Its research division, the National Acoustic Laboratories, takes part in collaborative research for the Cooperative Research Centre for Cochlear Implant and Hearing Aid Innovation (CRC HEAR). Its research can be broadly divided into the areas of hearing assessment, hearing loss prevention, hearing rehabilitation devices and hearing rehabilitation procedures.
History
Australian Hearing is the current incarnation of the Acoustic Research Laboratory that was set up in 1942. Its initial purpose was the investigation of noise on behalf of the Australian Military during World War II. After the war it helped those children whose hearing was affected by earlier rubella outbreaks.
The Commonwealth Department of Health (now the Department of Health and Ageing) took over the Laboratory and was renamed the Commonwealth Acoustic Laboratories, with the aim of providing hearing services for children and veterans. It was in 1973 renamed the National Acoustic Laboratories.

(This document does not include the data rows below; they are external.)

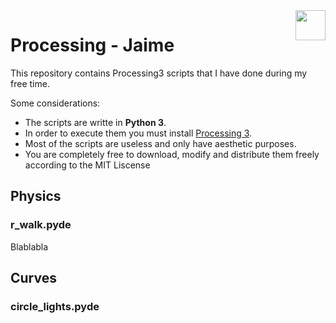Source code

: <img src="https://user-images.githubusercontent.com/5621995/96864136-41eae700-1468-11eb-9e36-8b4d842f2a59.png" width="48" align="right">

# Processing - Jaime

This repository contains Processing3 scripts that I have done during my free time.

Some considerations:

* The scripts are writte in **Python 3**.
* In order to execute them you must install [Processing 3](https://processing.org/).
* Most of the scripts are useless and only have aesthetic purposes.
* You are completely free to download, modify and distribute them freely according to the MIT Liscense

## Physics
### r_walk.pyde

Blablabla

## Curves
### circle_lights.pyde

The Australian Hearing Services Act 1991 established it as Australian Hearing Services, a Commonwealth Government statutory authority. The name National Acoustics Laboratories was retained for its research division. When the Department of Human Services was formed in 2004, the agency now known as Australian Hearing was moved into its portfolio.
Eligibility criteria
To be eligible for hearing services from Australian Hearing, one must be an Australian resident or permanent resident, and meet one of the following categories:
- Anyone under the age of 26 (before 1 January 2012 eligibility was lost at 21),
- Holders of Pensioner concession cards, or their dependants,
- Recipients of a sickness allowance from Centrelink, or their dependants,
- Department of Veterans' Affairs Gold Repatriation Health Card holders, or their dependants,
- Department of Veterans' Affairs White Repatriation Health Card holders where hearing loss is specified, or their dependants,
- Australian Defence Force personnel,
- Aboriginal and Torres Strait Islander peoples aged 50 and over,
- Aboriginal and Torres Strait Islander peoples participating in a Community Development Employment Project (CDEP).
Possible privatisation
In February 2014, the National Commission of Audit recommended in its Phase One Report that the Commonwealth sell its interest in Australian Hearing.[1]